### Your assignment
Only the lines from the beginning of the data below through the line that contains "### Testing with pytest and pytest-cov" should be repeated, exactly as written.

### Records provided
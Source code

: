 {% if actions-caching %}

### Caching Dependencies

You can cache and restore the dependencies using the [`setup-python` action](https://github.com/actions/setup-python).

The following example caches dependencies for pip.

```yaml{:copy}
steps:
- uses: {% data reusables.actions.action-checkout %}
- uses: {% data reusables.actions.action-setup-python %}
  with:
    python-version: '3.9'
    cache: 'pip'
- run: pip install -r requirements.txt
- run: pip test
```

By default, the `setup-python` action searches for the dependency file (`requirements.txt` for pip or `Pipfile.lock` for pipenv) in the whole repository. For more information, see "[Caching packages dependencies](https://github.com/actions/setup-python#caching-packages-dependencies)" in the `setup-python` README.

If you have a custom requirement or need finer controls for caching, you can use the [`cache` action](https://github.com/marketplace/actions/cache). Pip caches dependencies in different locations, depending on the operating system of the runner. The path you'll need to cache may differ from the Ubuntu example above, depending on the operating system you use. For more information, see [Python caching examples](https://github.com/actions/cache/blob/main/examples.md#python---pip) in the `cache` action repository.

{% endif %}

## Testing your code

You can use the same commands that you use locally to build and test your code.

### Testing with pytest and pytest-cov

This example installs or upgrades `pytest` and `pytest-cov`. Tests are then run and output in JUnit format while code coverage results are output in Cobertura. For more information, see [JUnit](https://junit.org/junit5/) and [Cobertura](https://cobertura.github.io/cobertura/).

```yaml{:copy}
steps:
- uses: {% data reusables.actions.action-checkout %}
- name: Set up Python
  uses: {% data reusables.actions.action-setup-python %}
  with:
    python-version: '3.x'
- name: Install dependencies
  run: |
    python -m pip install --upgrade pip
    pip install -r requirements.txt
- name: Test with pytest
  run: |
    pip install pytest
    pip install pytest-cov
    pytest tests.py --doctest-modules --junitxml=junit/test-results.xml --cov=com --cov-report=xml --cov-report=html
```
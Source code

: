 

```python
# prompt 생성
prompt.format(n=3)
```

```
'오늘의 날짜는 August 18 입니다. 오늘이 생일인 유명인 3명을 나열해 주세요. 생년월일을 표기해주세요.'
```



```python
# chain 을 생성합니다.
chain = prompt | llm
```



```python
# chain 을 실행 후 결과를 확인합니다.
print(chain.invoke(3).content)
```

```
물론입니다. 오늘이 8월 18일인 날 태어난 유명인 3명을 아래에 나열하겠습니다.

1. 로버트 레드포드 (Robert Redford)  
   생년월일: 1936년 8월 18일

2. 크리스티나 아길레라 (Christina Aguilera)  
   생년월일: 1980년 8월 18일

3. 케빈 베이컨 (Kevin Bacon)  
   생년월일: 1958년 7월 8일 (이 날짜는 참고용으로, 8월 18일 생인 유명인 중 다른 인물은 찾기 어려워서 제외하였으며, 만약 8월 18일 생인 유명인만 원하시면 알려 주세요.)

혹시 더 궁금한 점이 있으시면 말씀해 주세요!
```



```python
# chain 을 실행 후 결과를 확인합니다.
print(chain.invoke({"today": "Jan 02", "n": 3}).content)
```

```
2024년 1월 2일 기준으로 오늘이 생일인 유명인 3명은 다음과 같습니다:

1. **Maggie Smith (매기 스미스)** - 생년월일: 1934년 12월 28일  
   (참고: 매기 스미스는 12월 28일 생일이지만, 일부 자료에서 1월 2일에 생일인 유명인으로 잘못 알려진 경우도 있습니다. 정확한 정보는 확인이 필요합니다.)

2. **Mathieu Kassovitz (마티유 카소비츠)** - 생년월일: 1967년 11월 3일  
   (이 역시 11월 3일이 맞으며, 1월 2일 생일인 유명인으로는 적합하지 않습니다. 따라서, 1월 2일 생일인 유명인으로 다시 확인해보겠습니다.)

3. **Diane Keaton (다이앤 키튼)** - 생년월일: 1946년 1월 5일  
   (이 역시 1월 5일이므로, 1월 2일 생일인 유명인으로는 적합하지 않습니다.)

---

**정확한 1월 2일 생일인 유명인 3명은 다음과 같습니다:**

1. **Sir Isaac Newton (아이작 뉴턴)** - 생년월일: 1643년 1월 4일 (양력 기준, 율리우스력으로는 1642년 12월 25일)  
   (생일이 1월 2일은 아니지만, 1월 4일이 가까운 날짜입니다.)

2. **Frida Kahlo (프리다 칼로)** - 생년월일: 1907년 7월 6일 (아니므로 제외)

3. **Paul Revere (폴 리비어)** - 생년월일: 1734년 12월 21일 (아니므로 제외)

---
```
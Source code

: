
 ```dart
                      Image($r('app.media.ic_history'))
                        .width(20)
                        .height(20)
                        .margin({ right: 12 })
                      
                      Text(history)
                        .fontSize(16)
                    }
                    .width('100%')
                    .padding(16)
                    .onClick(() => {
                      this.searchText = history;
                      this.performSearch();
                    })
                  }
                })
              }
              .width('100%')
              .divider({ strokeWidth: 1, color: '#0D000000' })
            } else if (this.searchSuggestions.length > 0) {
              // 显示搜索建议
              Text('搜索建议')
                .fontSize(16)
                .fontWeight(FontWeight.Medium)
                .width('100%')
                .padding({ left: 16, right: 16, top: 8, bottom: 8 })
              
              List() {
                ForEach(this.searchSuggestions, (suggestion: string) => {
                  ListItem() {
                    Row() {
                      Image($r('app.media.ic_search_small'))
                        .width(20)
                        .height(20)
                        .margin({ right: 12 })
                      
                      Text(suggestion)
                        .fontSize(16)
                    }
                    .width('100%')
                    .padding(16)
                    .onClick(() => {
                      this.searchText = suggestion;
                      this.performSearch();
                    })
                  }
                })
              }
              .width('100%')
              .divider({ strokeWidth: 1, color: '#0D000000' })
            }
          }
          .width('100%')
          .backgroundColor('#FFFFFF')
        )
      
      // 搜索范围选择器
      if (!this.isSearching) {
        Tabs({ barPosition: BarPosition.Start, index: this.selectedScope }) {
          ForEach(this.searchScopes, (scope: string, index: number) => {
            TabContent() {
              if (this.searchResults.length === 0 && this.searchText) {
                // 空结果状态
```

### Response to the task
Source code

: {% if actions-caching %}

### Caching Dependencies

You can cache and restore the dependencies using the [`setup-python` action](https://github.com/actions/setup-python).

The following example caches dependencies for pip.

```yaml{:copy}
steps:
- uses: {% data reusables.actions.action-checkout %}
- uses: {% data reusables.actions.action-setup-python %}
  with:
    python-version: '3.9'
    cache: 'pip'
- run: pip install -r requirements.txt
- run: pip test
```

By default, the `setup-python` action searches for the dependency file (`requirements.txt` for pip or `Pipfile.lock` for pipenv) in the whole repository. For more information, see "[Caching packages dependencies](https://github.com/actions/setup-python#caching-packages-dependencies)" in the `setup-python` README.

If you have a custom requirement or need finer controls for caching, you can use the [`cache` action](https://github.com/marketplace/actions/cache). Pip caches dependencies in different locations, depending on the operating system of the runner. The path you'll need to cache may differ from the Ubuntu example above, depending on the operating system you use. For more information, see [Python caching examples](https://github.com/actions/cache/blob/main/examples.md#python---pip) in the `cache` action repository.

{% endif %}

## Testing your code

You can use the same commands that you use locally to build and test your code.

### Testing with pytest and pytest-cov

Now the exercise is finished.